« L’étoile Absinthe », un livre du haïtien Jacques Stephen Alexis : ne tardons plus à nous jeter dans son tourbillon !

Fils d’un diplomate haïtien lui aussi romancier, Jacques Stephen Alexis a publié quatre romans essentiels dans le cadre de la littérature des Caraïbes. Il est mort en 1961 à trente-neuf ans, assassiné par les miliciens à la solde du dictateur Duvalier.

Photo : Éditions Zulma

Il a bénéficié d’une éducation internationale. Très jeune, il s’engage en politique tout en poursuivant des études de médecine. Il établit des liens avec des créateurs (Nicolás Guillén, Aimé Césaire, parmi beaucoup d’autres) ou des hommes politiques (Mao, Che Guevara par exemple). Les éditions Zulma ont la très bonne idée de publier un manuscrit inédit, un échantillon de choix de son immense talent d’écrivain. Chaque phrase est un plaisir sensuel à la lecture, les mots ne se suivent pas, ils forment un courant qui peut être beau, simplement, ou torrentueux, comme s’ils remuaient des cailloux, Jacques Stephen Alexis les rend fastueux. La description d’une bonne en train de servir le repas à table renferme en moins d’une page toute une personnalité. Avec volupté, il joue avec les sons, créant, modifiant, bousculant l’académique train-train.
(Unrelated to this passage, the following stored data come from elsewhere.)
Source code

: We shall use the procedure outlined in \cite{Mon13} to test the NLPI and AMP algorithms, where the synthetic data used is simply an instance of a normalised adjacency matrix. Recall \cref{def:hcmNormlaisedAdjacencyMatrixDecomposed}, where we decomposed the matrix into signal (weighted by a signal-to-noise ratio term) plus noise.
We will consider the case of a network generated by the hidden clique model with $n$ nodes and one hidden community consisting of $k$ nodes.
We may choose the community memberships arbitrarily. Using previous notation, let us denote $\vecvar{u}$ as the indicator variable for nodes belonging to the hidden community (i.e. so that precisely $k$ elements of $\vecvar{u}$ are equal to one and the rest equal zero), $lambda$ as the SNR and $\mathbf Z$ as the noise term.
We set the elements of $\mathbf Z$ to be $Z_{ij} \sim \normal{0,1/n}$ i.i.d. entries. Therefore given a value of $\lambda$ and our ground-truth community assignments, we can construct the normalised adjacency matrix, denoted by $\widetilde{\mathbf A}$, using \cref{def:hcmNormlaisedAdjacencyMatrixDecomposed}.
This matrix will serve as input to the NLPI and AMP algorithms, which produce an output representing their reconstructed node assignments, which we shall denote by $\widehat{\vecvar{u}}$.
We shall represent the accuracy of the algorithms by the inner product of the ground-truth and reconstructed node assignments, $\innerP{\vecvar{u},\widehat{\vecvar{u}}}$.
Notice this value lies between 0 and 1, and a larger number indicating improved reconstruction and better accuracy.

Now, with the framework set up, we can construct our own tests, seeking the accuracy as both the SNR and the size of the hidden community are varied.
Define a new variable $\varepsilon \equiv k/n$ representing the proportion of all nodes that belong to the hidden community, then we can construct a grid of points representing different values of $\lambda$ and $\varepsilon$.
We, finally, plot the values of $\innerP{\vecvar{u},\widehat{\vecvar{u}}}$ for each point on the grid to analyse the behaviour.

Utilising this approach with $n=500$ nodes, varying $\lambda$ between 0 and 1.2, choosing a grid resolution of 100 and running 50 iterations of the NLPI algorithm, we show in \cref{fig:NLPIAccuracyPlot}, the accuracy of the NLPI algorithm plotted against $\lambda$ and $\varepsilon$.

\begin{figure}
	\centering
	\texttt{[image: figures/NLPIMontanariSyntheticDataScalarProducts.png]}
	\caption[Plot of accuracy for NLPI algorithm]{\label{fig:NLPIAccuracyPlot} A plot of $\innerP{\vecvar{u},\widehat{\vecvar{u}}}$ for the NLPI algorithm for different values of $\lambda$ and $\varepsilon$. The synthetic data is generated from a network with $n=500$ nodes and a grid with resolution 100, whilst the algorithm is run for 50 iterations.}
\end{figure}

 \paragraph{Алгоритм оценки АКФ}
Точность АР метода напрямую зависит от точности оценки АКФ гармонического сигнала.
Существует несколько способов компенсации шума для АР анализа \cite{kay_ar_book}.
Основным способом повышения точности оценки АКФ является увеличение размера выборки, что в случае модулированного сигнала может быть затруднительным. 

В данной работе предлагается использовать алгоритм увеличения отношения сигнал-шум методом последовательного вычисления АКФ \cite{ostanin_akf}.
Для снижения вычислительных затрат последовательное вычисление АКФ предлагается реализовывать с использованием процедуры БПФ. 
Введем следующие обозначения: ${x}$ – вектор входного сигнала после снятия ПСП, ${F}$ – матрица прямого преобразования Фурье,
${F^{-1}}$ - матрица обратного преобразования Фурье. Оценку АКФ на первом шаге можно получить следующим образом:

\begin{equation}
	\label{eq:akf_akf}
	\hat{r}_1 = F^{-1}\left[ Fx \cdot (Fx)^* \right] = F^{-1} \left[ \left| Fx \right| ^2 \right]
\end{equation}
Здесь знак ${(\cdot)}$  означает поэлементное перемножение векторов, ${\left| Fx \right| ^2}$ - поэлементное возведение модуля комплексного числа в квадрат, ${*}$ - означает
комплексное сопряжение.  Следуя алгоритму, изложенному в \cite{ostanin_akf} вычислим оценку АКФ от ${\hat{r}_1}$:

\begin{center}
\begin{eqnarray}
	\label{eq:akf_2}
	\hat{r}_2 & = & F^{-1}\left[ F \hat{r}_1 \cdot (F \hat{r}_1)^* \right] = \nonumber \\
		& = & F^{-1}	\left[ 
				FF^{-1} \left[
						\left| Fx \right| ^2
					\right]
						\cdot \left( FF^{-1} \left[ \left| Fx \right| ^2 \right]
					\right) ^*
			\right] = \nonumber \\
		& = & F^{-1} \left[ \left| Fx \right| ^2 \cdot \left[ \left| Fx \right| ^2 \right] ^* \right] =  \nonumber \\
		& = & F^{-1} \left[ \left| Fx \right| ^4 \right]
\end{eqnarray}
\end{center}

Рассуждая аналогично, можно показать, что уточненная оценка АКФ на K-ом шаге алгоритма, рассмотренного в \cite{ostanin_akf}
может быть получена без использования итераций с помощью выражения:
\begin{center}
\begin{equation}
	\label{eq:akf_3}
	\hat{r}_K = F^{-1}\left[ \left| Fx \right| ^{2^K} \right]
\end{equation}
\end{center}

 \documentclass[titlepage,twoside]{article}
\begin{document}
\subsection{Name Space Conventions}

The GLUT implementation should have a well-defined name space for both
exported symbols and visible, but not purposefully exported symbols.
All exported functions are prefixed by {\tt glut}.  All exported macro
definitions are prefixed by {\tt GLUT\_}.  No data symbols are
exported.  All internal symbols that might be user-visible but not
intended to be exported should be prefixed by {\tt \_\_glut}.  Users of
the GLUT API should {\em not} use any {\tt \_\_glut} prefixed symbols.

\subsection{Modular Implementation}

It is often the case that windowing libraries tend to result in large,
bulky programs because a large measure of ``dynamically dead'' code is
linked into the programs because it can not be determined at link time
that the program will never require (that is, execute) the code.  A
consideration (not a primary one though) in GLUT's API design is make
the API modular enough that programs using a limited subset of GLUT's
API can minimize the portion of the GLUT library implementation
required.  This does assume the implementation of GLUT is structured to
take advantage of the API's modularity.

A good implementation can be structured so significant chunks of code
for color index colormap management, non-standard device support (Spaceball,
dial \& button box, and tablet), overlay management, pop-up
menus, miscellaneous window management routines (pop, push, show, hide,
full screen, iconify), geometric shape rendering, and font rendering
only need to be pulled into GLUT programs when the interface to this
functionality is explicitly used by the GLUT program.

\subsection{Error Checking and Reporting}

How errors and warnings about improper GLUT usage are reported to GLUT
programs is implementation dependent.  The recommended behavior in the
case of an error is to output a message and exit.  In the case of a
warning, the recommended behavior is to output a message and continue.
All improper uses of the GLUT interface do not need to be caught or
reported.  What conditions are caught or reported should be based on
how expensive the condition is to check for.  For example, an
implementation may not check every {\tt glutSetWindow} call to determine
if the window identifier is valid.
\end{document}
Une tempête s’annonce ? C’est « la mare au diable du firmament ». Une vie humaine, c’est le « cours ondoyant, plein et délié, rapide, tumultueux, lent, tremblé de l’existence ».

L’Églantine, le personnage principal, tourne une page de sa vie : dans un roman précédent d’Alexis, elle avait été la pensionnaire vedette d’un luxueux bordel, elle veut enfin vivre libre et par elle-même. Pourra-t-elle jouir de cette liberté, de cette nouvelle vie, alors que peu de jours plus tard on la retrouve en pleine tornade, accrochée au mât d’un navire chahuté par une houle monstrueuse ? Elle qui n’a jamais navigué en mer se sent pourtant dans son élément, alors qu’elle frôle la mort. La description de cette formidable tempête est un immense morceau de littérature, d’une beauté absolue et terrifiante, aussi fort que les débordements qu’il décrit. De la poésie à l’état pur, une poésie sauvage qui finit par communiquer la violence des éléments au lecteur.

L’Églantine, qui a cru tout connaître quand elle était enfermée sous l’autorité de son souteneur, découvre que le monde extérieur est bien plus complexe que ce qu’elle imaginait. Elle ressemble aux vierges qui découvraient le  « mal » en sortant du couvent où elles avaient été « éduquées ». Comme pour elles, pour l’Églantine, il est un moment où il faut choisir : accepter ou réagir, et le choix est crucifiant.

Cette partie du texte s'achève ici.